Choose a fictional, scripted, narrative television program—one that is 30 or 60 minutes long (that is, not a series of online shorts). Your program does not have to have originated on a conventional, linear broadcast/cable network. That is, it may be a nonlinear production by Netflix, Amazon Video, and so on. However, it does have to be an on-going series or serial that consisted of several episodes.

Do not select an animated program (the second analysis won't work with animation) or a nonfiction, nonnarrative program such as a game show, sports program, or reality program (e.g., Storage Wars or The Bachelor). Also, you may not select a program discussed in detail in Television, in class or on the textbook's companion Website—including Schitt's Creek, The Andy Griffith Show, All My Children, Designing Women, Friends, The Big Bang Theory, Roseanne, The Simpsons, The Fresh Prince of Bel Air, and Two Guys, A Girl and A Pizza Place.

Before beginning the analysis, prepare the following:

  1. A scene-by-scene description of a single episode—with one- or two-sentence descriptions of each scene. If the show was originally presented with commercials, indicate where the commercial breaks occur. You may format your scene list however you like, but you might want to use The Big Bang Theory Rundown as a model. (This model won't work so well for 60-minute shows or shows without commercial breaks.)
  2. The episode's credits: producer, production company, director, writer, principal cast (actors' and characters' names). This must be the credits for the specific episode you're analyzing. Remember, The Internet Movie Database (imdb.com) and TV.com contain most of this information.

The scene-by-scene description and credits will be turned in with your analysis and will be worth 5% of the analysis score.

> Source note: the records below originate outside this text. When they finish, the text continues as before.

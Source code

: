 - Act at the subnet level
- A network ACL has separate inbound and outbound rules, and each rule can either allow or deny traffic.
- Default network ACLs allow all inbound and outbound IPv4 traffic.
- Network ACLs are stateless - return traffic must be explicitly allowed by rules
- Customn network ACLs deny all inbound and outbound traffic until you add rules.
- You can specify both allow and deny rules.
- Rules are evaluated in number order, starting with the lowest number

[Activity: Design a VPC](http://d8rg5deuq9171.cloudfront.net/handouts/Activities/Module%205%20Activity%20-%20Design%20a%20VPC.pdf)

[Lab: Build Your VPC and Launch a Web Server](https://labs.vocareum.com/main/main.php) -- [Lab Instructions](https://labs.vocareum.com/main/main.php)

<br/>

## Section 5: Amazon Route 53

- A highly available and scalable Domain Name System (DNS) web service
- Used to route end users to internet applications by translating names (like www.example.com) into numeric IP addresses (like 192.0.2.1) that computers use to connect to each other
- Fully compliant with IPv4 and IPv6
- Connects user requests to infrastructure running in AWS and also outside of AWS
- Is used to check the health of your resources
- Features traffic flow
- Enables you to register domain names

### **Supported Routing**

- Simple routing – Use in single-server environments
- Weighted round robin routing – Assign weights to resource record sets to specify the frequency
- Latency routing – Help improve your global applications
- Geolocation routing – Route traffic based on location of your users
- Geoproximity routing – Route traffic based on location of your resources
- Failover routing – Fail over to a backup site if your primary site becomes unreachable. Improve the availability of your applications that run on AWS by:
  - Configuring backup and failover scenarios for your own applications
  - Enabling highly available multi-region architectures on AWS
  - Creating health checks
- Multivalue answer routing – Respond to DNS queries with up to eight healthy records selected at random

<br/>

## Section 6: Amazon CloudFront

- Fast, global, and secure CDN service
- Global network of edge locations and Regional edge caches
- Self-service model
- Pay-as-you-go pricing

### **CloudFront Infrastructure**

Remember: Screenpedia.org contains the discussion questions we covered in class. Specific Screenpedia pages are linked to from the BUI 301 Outline of Topics: bit.ly/b301f20.

Analysis

A. Polysemy

This is the core portion, the most important part, of your analysis. In this segment you should analyze the meanings or ideas that underpin your program—what John Fiske calls "discourses"—that make up its polysemy.

Be sure to address all of the questions below. You may structure your response by answering the numbered prompts one at a time, or you may construct an essay that flows from one prompt to another. In either case, you must cover these topics.

  1. What meanings, what discourses, are encoded on the text, presented for the viewer to decode? Outline the issues involved and then flesh out that skeleton with details from the program.
  2. Are some meanings emphasized over others? Are some presented positively and others negatively? How? In other words, what attitude or perspective toward those meanings does the show take? Does the program seem to have a "message"? For example, if it's a program telling a story about a woman getting an abortion, does it support or condemn her decision?
  3. What characterizes the preferred viewer of this program? That is, what sort of viewer does this program seem to be designed for? What potential does the program offer for alternative interpretations, for what might be called "against-the-grain readings"?

B. Program Structure

To effectively analyze a text's polysemy you must break down its overall structure and storytelling techniques. This is where you explain how a program takes a perspective toward a certain meaning or issue.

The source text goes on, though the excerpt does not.